We’re driving toward Porterville, California, when Matt Black explains his attempt to escape geography. Black is a photographer, and Central Valley towns like this have long been the setting of his work, the people in them his subjects. Farmers and migrant workers. Droughts and heat waves. It’s a corner of the country he felt needed attention, the breadbasket of America. It’s his home.
Place may have been at the heart of his photography, gritty and black-and-white images rooted strongly in a social documentary tradition, but by 2014 Black had come to realize that place could be a prison, too.

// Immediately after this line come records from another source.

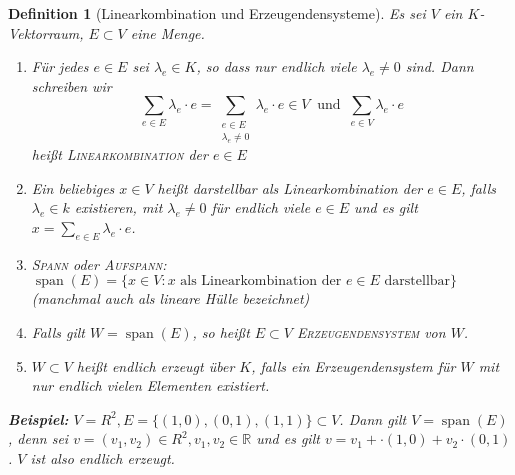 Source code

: \documentclass{report}
\newcommand{\lb}{\lambda}
\newcommand{\R}{\mathbb{R}}
\DeclareMathOperator{\Span}{span}
\theoremstyle{customrem}
\theoremstyle{customdef}
\newtheorem{definition}{Definition}[chapter]
\theoremstyle{customenv}
\newcommand{\defemph}[1]{\textsc{#1}}
\begin{document}
	\begin{definition}[Linearkombination und Erzeugendensysteme]
		Es sei \(V\) ein \(K\)-Vektorraum, \(E \subset V\) eine Menge.
		
		\begin{enumerate}
			\item Für jedes \(e \in E\) sei \(\lb_e \in K\), so dass nur endlich viele \(\lb_e \neq 0\) sind. Dann schreiben wir 
			\[
			\sum_{e \in E}\lb_e \cdot e = \sum_{\substack{e\in E\\\lb_e \neq 0}} \lb_e \cdot e \in V\ \text{ und }\ \sum_{e \in V} \lb_e \cdot e
			\]
			heißt \defemph{Linearkombination} der \(e \in E\)
			\item Ein beliebiges \(x \in V\) heißt darstellbar als Linearkombination der \(e \in E\), falls \(\lb_e \in k\) existieren, mit \(\lb_e \neq 0\) für endlich viele \(e \in E\) und es gilt \(x = \sum_{e \in E}\lb_e \cdot e\).
			\item \defemph{Spann} oder \defemph{Aufspann}: \(\Span(E) = \{x \in V : x \text{ als Linearkombination der } e \in E \text{ darstellbar}\}\) (manchmal auch als lineare Hülle bezeichnet)
			\item Falls gilt \(W = \Span(E)\), so heißt \(E \subset V\) \defemph{Erzeugendensystem} von \(W\).
			\item \(W \subset V\) heißt endlich erzeugt über \(K\), falls ein Erzeugendensystem für \(W\) mit nur endlich vielen Elementen existiert.
		\end{enumerate}
		\textbf{Beispiel: } 
		\(V = R^2, E = \{(1, 0), (0, 1), (1, 1)\} \subset V\). Dann gilt \(V = \Span(E)\), denn sei \(v = (v_1, v_2) \in R^2, v_1, v_2 \in \R\) und es gilt \(v = v_1 + \cdot (1, 0) + v_2 \cdot (0, 1)\). \(V\) ist also endlich erzeugt.
		
	\end{definition}
	
\end{document}
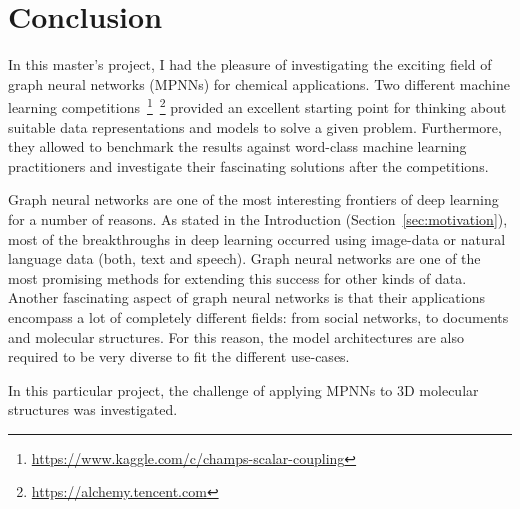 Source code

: \chapter{Conclusion}
\label{chapter:Conclusion}

In this master's project, I had the pleasure of investigating the exciting field of graph neural networks (MPNNs) for chemical applications. Two different machine learning competitions~\footnote{\url{https://www.kaggle.com/c/champs-scalar-coupling}}~\footnote{\url{https://alchemy.tencent.com}} provided an excellent starting point for thinking about suitable data representations and models to solve a given problem. Furthermore, they allowed to benchmark the results against word-class machine learning practitioners and investigate their fascinating solutions after the competitions.

Graph neural networks are one of the most interesting frontiers of deep learning for a number of reasons. As stated in the Introduction (Section~\ref{sec:motivation}), most of the breakthroughs in deep learning occurred using image-data or natural language data (both, text and speech). Graph neural networks are one of the most promising methods for extending this success for other kinds of data. Another fascinating aspect of graph neural networks is that their applications encompass a lot of completely different fields: from social networks, to documents and molecular structures. For this reason, the model architectures are also required to be very diverse to fit the different use-cases.

In this particular project, the challenge of applying MPNNs to 3D molecular structures was investigated.  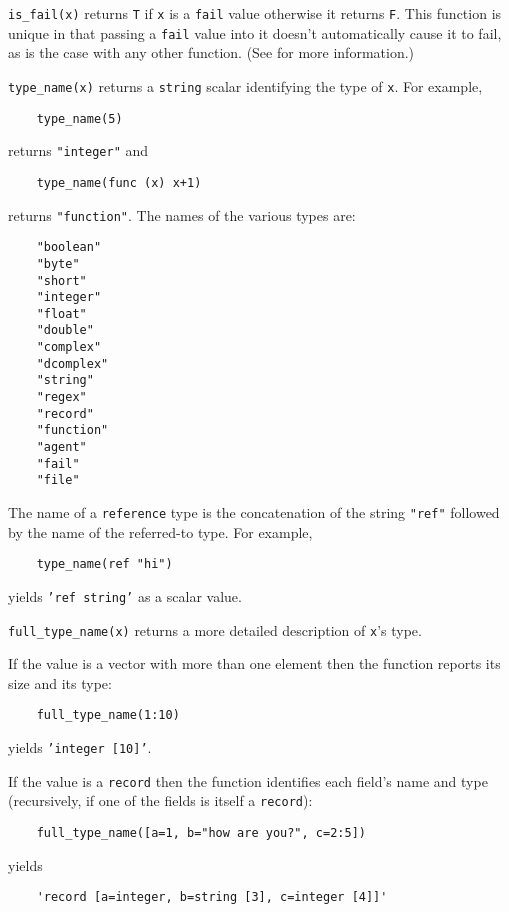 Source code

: \begin{list}{}{}
\item[{\tt is\_fail(x)}] \label{is_fail-func} 
returns {\tt T} if {\tt x} is a {\tt fail} value otherwise it returns {\tt F}.
This function is unique in that passing a {\tt fail} value into it doesn't
automatically cause it to fail, as is the case with any other function.
(See  for more information.)

\item[{\tt type\_name(x)}] \label{type_name-func} 
returns a {\tt string} scalar identifying the
type of {\tt x}.  For example,
\begin{verbatim}
    type_name(5)
\end{verbatim}
returns {\tt "integer"} and
\begin{verbatim}
    type_name(func (x) x+1)
\end{verbatim}
returns {\tt "function"}.  The names of the various types are:
\begin{verbatim}
    "boolean"
    "byte"
    "short"
    "integer"
    "float"
    "double"
    "complex"
    "dcomplex"
    "string"
    "regex"
    "record"
    "function"
    "agent"
    "fail"
    "file"
\end{verbatim}

The name of a {\tt reference} type is the concatenation of the string
{\tt "ref"} followed by the name of the referred-to
type.  For example,
\begin{verbatim}
    type_name(ref "hi")
\end{verbatim}
yields {\tt 'ref string'} as a scalar value.

\item[{\tt full\_type\_name(x)}] \label{full_type_name-func}
returns a more detailed description of {\tt x}'s type.

If the value is a vector with more than one element then the function
reports its size and its type:
\begin{verbatim}
    full_type_name(1:10)
\end{verbatim}
yields {\tt 'integer [10]'}.

If the value is a {\tt record} then the function identifies each field's
name and type (recursively, if one of the fields is itself a {\tt record}):
\begin{verbatim}
    full_type_name([a=1, b="how are you?", c=2:5])
\end{verbatim}
yields
\begin{verbatim}
    'record [a=integer, b=string [3], c=integer [4]]'
\end{verbatim}


\end{list}
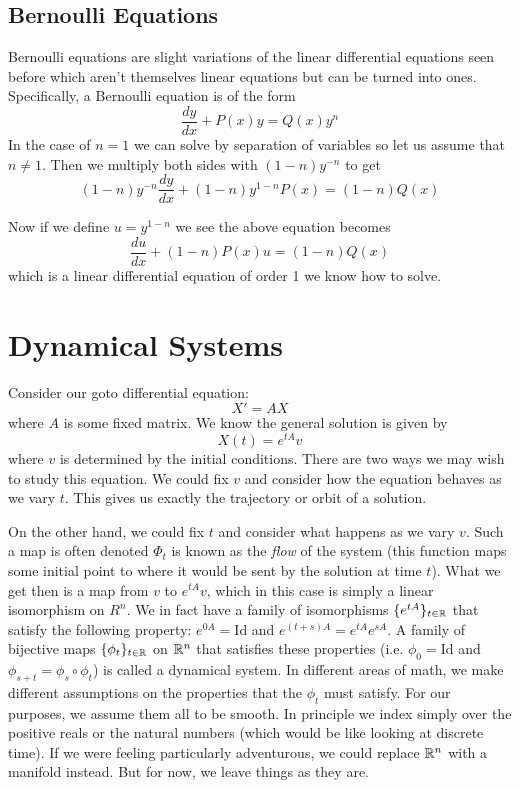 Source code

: \subsection{Bernoulli Equations}

Bernoulli equations are slight variations of the linear differential equations seen before which aren't themselves linear equations but can be turned into ones. Specifically, a Bernoulli equation is of the form
\begin{equation}\label{eq:bernoulli}
    \frac{dy}{dx} + P(x)y = Q(x) y^n
\end{equation}
In the case of $n = 1$ we can solve by separation of variables so let us assume that $n \neq 1$. Then we multiply both sides with $(1 - n)y^{-n}$ to get 
$$ (1 - n)y^{-n} \frac{dy}{dx} + (1 - n)y^{1 - n}P(x) = (1 - n)Q(x) $$

Now if we define $u = y^{1 - n}$ we see the above equation becomes
$$ \frac{du}{dx} + (1 - n)P(x) u = (1 - n)Q(x) $$
which is a linear differential equation of order 1 we know how to solve.

\section{Dynamical Systems}\label{sec:dyn-systems}
Consider our goto differential equation:
$$ X' = AX $$
where $A$ is some fixed matrix. We know the general solution is given by $$ X(t) = e^{tA}v $$ where $v$ is determined by the initial conditions. There are two ways we may wish to study this equation. We could fix $v$ and consider how the equation behaves as we vary $t$. This gives us exactly the trajectory or orbit of a solution.

On the other hand, we could fix $t$ and consider what happens as we vary $v$. Such a map is often denoted $\Phi_t$ is known as the \textit{flow} of the system (this function maps some initial point to where it would be sent by the solution at time $t$). What we get then is a map from $v$ to $e^{tA}v$, which in this case is simply a linear isomorphism on $R^n$. We in fact have a family of isomorphisms $\{e^{tA}\}_{t \in \mathbb{R}}$ that satisfy the following property: $e^{0A} = \text{Id}$ and $e^{(t + s)A} = e^{tA} e^{sA}$. A family of bijective maps $\{\phi_t\}_{t \in \mathbb{R}}$ on $\mathbb{R}^n$ that satisfies these properties (i.e. $\phi_0 = \text{Id}$ and $\phi_{s + t} = \phi_s \circ \phi_t$) is called a dynamical system. In different areas of math, we make different assumptions on the properties that the $\phi_t$ must satisfy. For our purposes, we assume them all to be smooth. In principle we index simply over the positive reals or the natural numbers (which would be like looking at discrete time). If we were feeling particularly adventurous, we could replace $\mathbb{R}^n$ with a manifold instead. But for now, we leave things as they are.

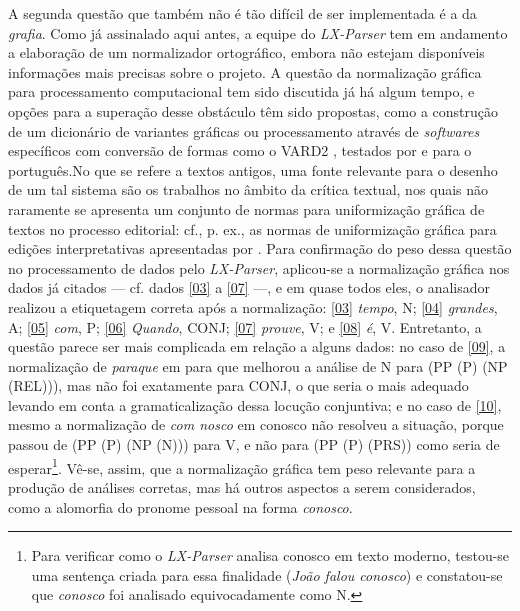 \documentclass[portuguese]{textolivre}
\begin{document}
A segunda questão que também não é tão difícil de ser implementada é a da \textit{grafia}. Como já assinalado aqui antes, a equipe do \textit{LX-Parser} tem em andamento a elaboração de um normalizador ortográfico, embora não estejam disponíveis informações mais precisas sobre o projeto. A questão da normalização gráfica para processamento computacional tem sido discutida já há algum tempo, e opções para a superação desse obstáculo têm sido propostas, como a construção de um dicionário de variantes gráficas \cite{giusti_automatic_2007} ou processamento através de \textit{softwares} específicos com conversão de formas como o VARD2 \cite{baron_tool_2008}, testados por \textcite{hendrickx_old_2011} e \textcite{marquilhas_manuscripts_2014} para o português.No que se refere a textos antigos, uma fonte relevante para o desenho de um tal sistema são os trabalhos no âmbito da crítica textual, nos quais não raramente se apresenta um conjunto de normas para uniformização gráfica de textos no processo editorial: cf., p. ex., as normas de uniformização gráfica para edições interpretativas apresentadas por \textcite[p.~131-132]{cambraia_introducao_2005}. Para confirmação do peso dessa questão no processamento de dados pelo \textit{LX-Parser}, aplicou-se a normalização gráfica nos dados já citados — cf. dados \ref{03} a \ref{07} —, e em quase todos eles, o analisador realizou a etiquetagem correta após a normalização: \ref{03} \textit{tempo}, N; \ref{04} \textit{grandes}, A; \ref{05} \textit{com}, P; \ref{06} \textit{Quando}, CONJ; \ref{07} \textit{prouve}, V; e \ref{08} \textit{é}, V. Entretanto, a questão parece ser mais complicada em relação a alguns dados: no caso de \ref{09}, a normalização de \textit{paraque} em para que melhorou a análise de N para (PP (P) (NP (REL))), mas não foi exatamente para CONJ, o que seria o mais adequado levando em conta a gramaticalização dessa locução conjuntiva; e no caso de \ref{10}, mesmo a normalização de \textit{com nosco} em conosco não resolveu a situação, porque passou de (PP (P) (NP (N))) para V, e não para (PP (P) (PRS)) como seria de esperar\footnote{Para verificar como o \textit{LX-Parser} analisa conosco em texto moderno, testou-se uma sentença criada para essa finalidade (\textit{João falou conosco}) e constatou-se que \textit{conosco} foi analisado equivocadamente como N.}. Vê-se, assim, que a normalização gráfica tem peso relevante para a produção de análises corretas, mas há outros aspectos a serem considerados, como a alomorfia do pronome pessoal na forma \textit{conosco}.
\end{document}
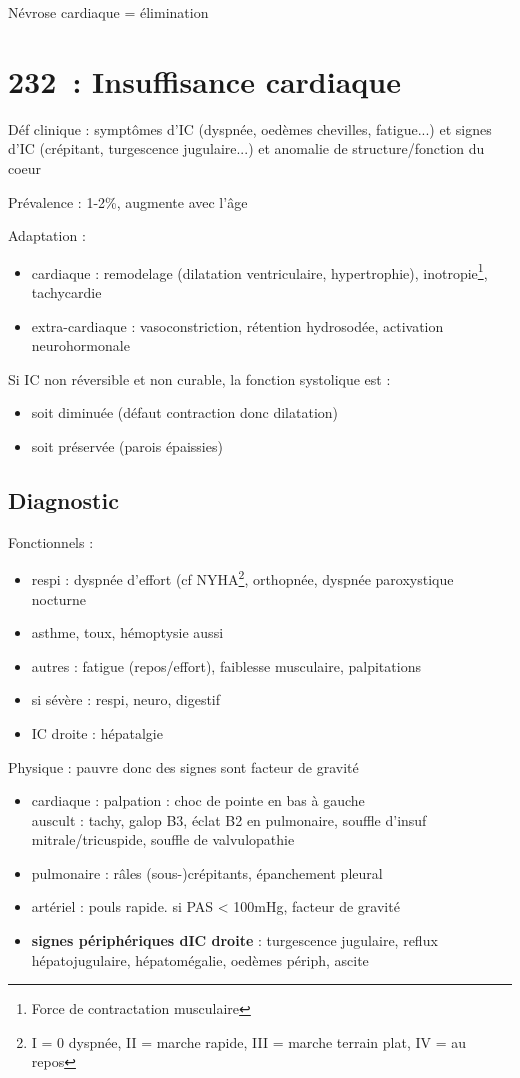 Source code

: \documentclass{article}
\begin{document}
Névrose cardiaque = élimination

\section{232 : Insuffisance cardiaque}%
\label{sec:insuffisance_cardiaque}
Déf clinique : symptômes d'\gls{IC} (dyspnée, oedèmes
chevilles, fatigue...) et signes d'IC (crépitant, turgescence jugulaire...)
et anomalie de structure/fonction du coeur

Prévalence : 1-2\%, augmente avec l'âge

Adaptation :
\begin{itemize}
  \item cardiaque : remodelage (dilatation ventriculaire, hypertrophie), \inc
    inotropie\footnote{Force de contractation musculaire}, tachycardie
  \item extra-cardiaque : vasoconstriction, rétention hydrosodée, activation
    neurohormonale
\end{itemize}
Si IC non réversible et non curable, la fonction systolique est :
\begin{itemize}
  \item soit diminuée (défaut contraction donc dilatation)
  \item soit préservée (parois épaissies)
\end{itemize}

\subsection{Diagnostic}
Fonctionnels :
\begin{itemize}
  \item respi : dyspnée d'effort (cf NYHA\footnote{I = 0 dyspnée, II = marche
      rapide, III = marche terrain plat, IV = au repos}, orthopnée, dyspnée paroxystique nocturne
  \item \danger{} asthme, toux, hémoptysie aussi 
  \item autres : fatigue (repos/effort), faiblesse musculaire, palpitations
  \item si sévère : respi, neuro, digestif
  \item IC droite : hépatalgie
\end{itemize}
Physique : pauvre donc des signes sont facteur de gravité
\begin{itemize}
  \item cardiaque : palpation : choc de pointe en bas à gauche\\
    auscult : tachy, galop B3, éclat B2 en pulmonaire, souffle d'insuf
    mitrale/tricuspide, souffle de valvulopathie
  \item pulmonaire : râles (sous-)crépitants, épanchement pleural
  \item artériel : pouls rapide. si PAS < 100mHg, facteur de gravité
  \item \textbf{signes périphériques dIC droite} : turgescence jugulaire, reflux
    hépatojugulaire, hépatomégalie, oedèmes périph, ascite
\end{itemize}
\end{document}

The iconic depictions of the Central Valley—from The Grapes of Wrath to the photos of Dorothea Lange to the more recent work focusing on the lives of Latinx migrants—seemed to lock the region into a particular set of cultural meanings. The plight of the Central Valley was seen as a California problem, detached from the larger story of poverty in the United States.
In 2014, Black decided “to escape place and all the prejudices that go along with place.” He went looking for America’s other Central Valleys—regions throughout the United States with a poverty rate higher than 20 percent. “That was a very direct way of linking places,” he says. “At first, I thought of very obvious places. I’d never been to Appalachia, the Rust Belt, the Delta. There are these headline areas, the poster children. I wanted to look beyond that. Broadening out from there, discovering all these corners of the country. Southwest Georgia. North Maine. Parts of Wyoming. They are everywhere.”
As Black plotted the destinations, his map began to get crowded. Not one location was more than two hours from another. Then he set off. He made five trips in all, traveling 100,000 miles through 46 states and Puerto Rico. The map tracing his journey shows lines ripping across the country. “Veins waiting to be opened,” in Black’s phrase.
His travels have culminated in a book, American Geography, a monumental work of documentary photography that is also, Black points out, an exercise in “critical cartography.” “Whoever draws the map decides what’s powerful, what’s important,” he tells me. He wanted to travel “an inverse map,” going instead to “all the places deemed unimportant”—the margins, the so-called Other Americas. What he found is that the whole of America today is constituted, in a very real sense, by the places supposedly on its margins. Just look at his map. The shape of America is the Other America.
As we drive, Black mentions that, per capita, reportedly more men from Porterville died in the Vietnam War than from any other town in the United States. We pass a storefront lawyer advertising divorces on the windows the way furniture stores announce a blowout sale on recliners—big, bold colorful letters. A group of people stand outside a 12-step meeting, furiously smoking. We drive past a pregnancy crisis center and the back of a building destroyed by a fire.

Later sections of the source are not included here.